Me refiero al hecho de que somos seres con una imagen de nosotros mismos construida colectivamente y que puede potenciar nuestro desarrollo como personas o condenarnos a la muerte social.

En el pasado siempre hubo dicha posibilidad, pero con la existencia de las redes sociales la posibilidad de proyectar o de destruir la imagen o la reputación de una persona se incrementan a dimensiones desconocidas.

Si bien hoy día cualquiera puede accesar a una red y generar una cadena de comentarios infames, lo más grave es la existencia de una serie de nuevos agentes de la comunicación con una gran responsabilidad en la cadena de la transmisión informativa. Son los Podcasters, que reemplazan a los comunicadores tradicionales y a los intelectuales como forjadores de opinión pública.

Sin ser especialistas, pero con habilidad retórica, son depositarios de una serie de prejuicios pre-ilustrados y se comprometen en muchos casos con causas retrógradas, como defender el rol subordinado de la mujer en el pasado, o promover la xenofobia y la política del odio. Sus opiniones alcanzan una gran cobertura e impactan en la sensibilidad y en los juicios de sus numerosos seguidores.

Sin conocimiento de causa, tomando como insumo una simple declaración que les ha llegado por redes o por vía de allegados, son capaces de sermonear, “argumentar” y “criticar” contra toda filosofía que consideran opuesta a su agenda, sus intereses o sus prejuicios y de la que distorsionan sus principios básicos.

Con las mismas agallas, estos sofistas digitales son capaces de linchar mediáticamente a cualquier individuo en nombre de una moral y buenas costumbres que ellos mismos se encargan de contradecir en el Podcast de la semana siguiente.

En un santiamén, elaboran un retrato distorsionado de la persona condenada, un rostro grotesco, una máscara dibujada de fealdad y de maldad.

Cuando se muestran las evidencias de que el culpable no lo es tanto, ¿cómo se recupera la reputación aplastada? ¿Quién pide perdón? ¿Quién le auxilia en esos momentos de vulnerabilidad? ¿Quién recupera la humanidad del condenado?

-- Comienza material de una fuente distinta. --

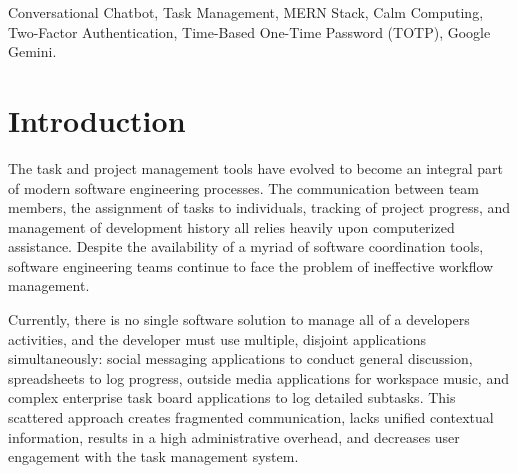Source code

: \documentclass[conference]{IEEEtran}
\begin{document}
\begin{abstract}
The rapid rise of digital tools has altered the way software development teams coordinate and manage projects. However, the team is still forced to coordinate project-related efforts across disconnected toolkits including conventional lists, spreadsheet documents and independent chat rooms that often result in notification over-load, cognitive dissonance from task state-changes, no global context of a task and neglect of the system used to manage project tasks. This IntelliTasker proposed to offer a centralized web application to manage tasks with the capabilities for dynamic visualization, dynamic sub-task decomposition, authentication and real-time team-collaboration within a single workspace. Users will be able to organize and visualize tasks via custom board and list arrangements, automatically create dynamic action plans via generative AI, secure sensitive metadata via clock-drift resilient two-factor authentication and enhance their work productivity via an exclusive calm zone with integrated focus audio features. The IntelliTasker is developed using React, Tailwind CSS, Express, Node.js and MongoDB Atlas with a well-designed, modular and scalable structure, leading to high performance, low maintenance and excellent extensibility for future enhancements. The current solution integrates visual coordination, AI assistance, well-being features for developers and data security in a single web application.
\end{abstract}

\begin{IEEEkeywords}
Conversational Chatbot, Task Management, MERN Stack, Calm Computing, Two-Factor Authentication, Time-Based One-Time Password (TOTP), Google Gemini.
\end{IEEEkeywords}

\section{Introduction}
The task and project management tools have evolved to become an integral part of modern software engineering processes. The communication between team members, the assignment of tasks to individuals, tracking of project progress, and management of development history all relies heavily upon computerized assistance. Despite the availability of a myriad of software coordination tools, software engineering teams continue to face the problem of ineffective workflow management.

Currently, there is no single software solution to manage all of a developers activities, and the developer must use multiple, disjoint applications simultaneously: social messaging applications to conduct general discussion, spreadsheets to log progress, outside media applications for workspace music, and complex enterprise task board applications to log detailed subtasks. This scattered approach creates fragmented communication, lacks unified contextual information, results in a high administrative overhead, and decreases user engagement with the task management system.
\end{document}
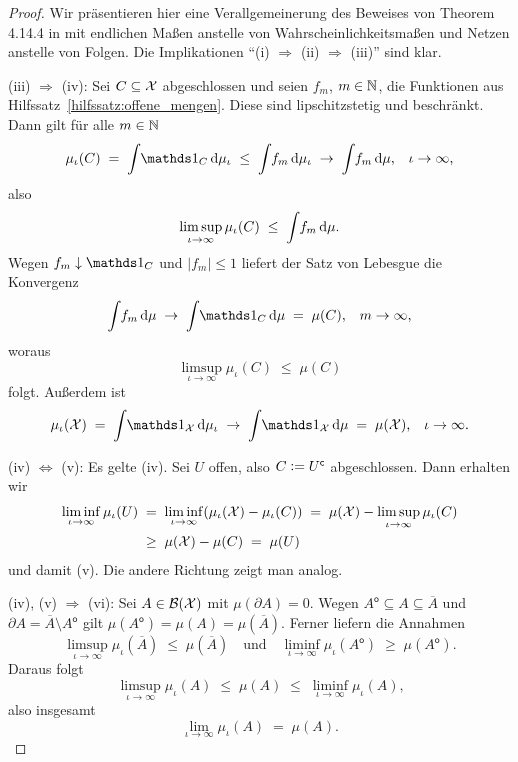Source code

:\documentclass[../thesis/thesis.tex]{subfiles}
\begin{document}
	\begin{proof}
		Wir präsentieren hier eine Verallgemeinerung des Beweises von Theorem 4.14.4 in \cite[Section 4.14]{Simon.2015} mit endlichen Maßen 
		anstelle von Wahrscheinlichkeitsmaßen und Netzen anstelle von Folgen. Die Implikationen \enquote{(i) $\Rightarrow$ (ii) $\Rightarrow$ (iii)} sind klar. 
		
		(iii) $\Rightarrow$ (iv): Sei $C \subseteq \mathcal{X}$ abgeschlossen und seien 
		$f_m$, $m \in \mathbb{N}$, die Funktionen aus Hilfssatz~\ref{hilfssatz:offene_mengen}. 
		Diese sind lipschitzstetig und beschränkt.
		Dann gilt für alle $m \in \mathbb{N}$
		$$\mu_\iota(C) \; = \; \measureint{}{\indfct_C}{\mu_\iota} \; \leq \; 
		\measureint{}{f_m}{\mu_\iota} \; \to \;
		\measureint{}{f_m}{\mu} \text{,} \quad \iota \to \infty \text{,}$$
		also 
		$$\limsup_{\iota \to \infty} \mu_\iota(C) \; \leq \; 
		\int_{} \, f_m \, \mathrm{d}\mu \text{.}$$
		Wegen $f_m \convdown \indfct_C$ und $| f_m | \leq 1$ 
		liefert der Satz von Lebesgue die Konvergenz
		$$\measureint{}{f_m}{\mu} \; \to \;
		\measureint{}{\indfct_C}{\mu} \; = \; \mu(C) \text{,} 
		\quad m \to \infty \text{,}$$
		woraus
		$$\limsup_{\iota \to \infty} \mu_\iota(C) \; \leq \; \mu(C)$$
		folgt. Außerdem ist 
		$$\mu_\iota(\X) \; = \; \measureint{}{\indfct_{\X}}{\mu_\iota} \; \to \; \measureint{}{\indfct_{\X}}{\mu} \; = \; \mu(\X) \text{,} 
		\quad \iota \to \infty \text{.}$$
		
		(iv) $\Leftrightarrow$ (v): Es gelte (iv). Sei $U$ offen, also 
		$C \vcentcolon = U^\mathsf{c}$ abgeschlossen. Dann erhalten wir
		\begin{align*}
			\liminf_{\iota \to \infty} \mu_\iota(U) \; &= \; \liminf_{\iota \to \infty} (\mu_\iota(\mathcal{X}) - \mu_\iota(C)) \; = \;
			\mu(\mathcal{X}) - \limsup_{\iota \to \infty} \mu_\iota(C) \\
			&\geq \; 
			\mu(\mathcal{X}) - \mu(C) \; = \; \mu(U)
		\end{align*}
		und damit (v). Die andere Richtung zeigt man analog.
		
		(iv), (v) $\Rightarrow$ (vi): Sei $A \in \mathcal{B}(\mathcal{X})$ mit 
		$\mu(\partial A) = 0$. Wegen
		$A^\mathsf{o} \subseteq A \subseteq \overline{A}$ und 
		$\partial A = \overline{A} \setminus A^\mathsf{o}$ gilt $\mu(A^\mathsf{o}) = 
		\mu(A) = \mu(\overline{A}) \text{.}$
		Ferner liefern die Annahmen
		$$\limsup_{\iota \to \infty} \mu_\iota(\overline{A}) \; \leq \; 
		\mu(\overline{A}) \quad \text{und} \quad 
		\liminf_{\iota \to \infty} \mu_\iota(A^\mathsf{o}) \; \geq \; 
		\mu(A^\mathsf{o}) \text{.}$$
		Daraus folgt
		$$\limsup_{\iota \to \infty} \mu_\iota(A) \; \leq \; 
		\mu(A) \; \leq \; \liminf_{\iota \to \infty} \mu_\iota(A) \text{,}$$
		also insgesamt
		$$\lim_{\iota \to \infty} \mu_\iota(A) \; = \; \mu(A) \text{.}$$
		

\end{proof}
\end{document}
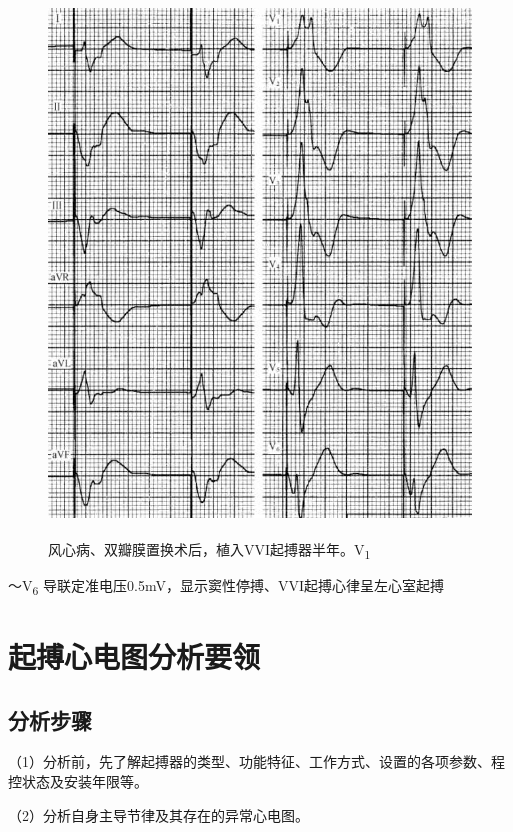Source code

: \begin{figure}[!htbp]
 \centering
 \includegraphics[width=4.70833in,height=5.66667in]{./images/Image00645.jpg}
 \captionsetup{justification=centering}
 \caption{风心病、双瓣膜置换术后，植入VVI起搏器半年。V\textsubscript{1}}
 \label{fig38-42}
  \end{figure} 
～V\textsubscript{6}
导联定准电压0.5mV，显示窦性停搏、VVI起搏心律呈左心室起搏

\protect\hypertarget{text00045.htmlux5cux23subid505}{}{}

\section{起搏心电图分析要领}

\protect\hypertarget{text00045.htmlux5cux23subid506}{}{}

\subsection{分析步骤}

（1）分析前，先了解起搏器的类型、功能特征、工作方式、设置的各项参数、程控状态及安装年限等。

（2）分析自身主导节律及其存在的异常心电图。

Intencionada o inconscientemente, los difamadores de micrófono se han convertido en amplificadores de un pensamiento retrógrado, autoritario y manipulador que se propaga peligrosamente en una sociedad con arraigada tradición cultural conservadora y propagan en nuestras instituciones educativas la cultura de la cancelación.

Entonces, recuerdo la sentencia de Jean Paul Sartre: “El infierno son los otros”.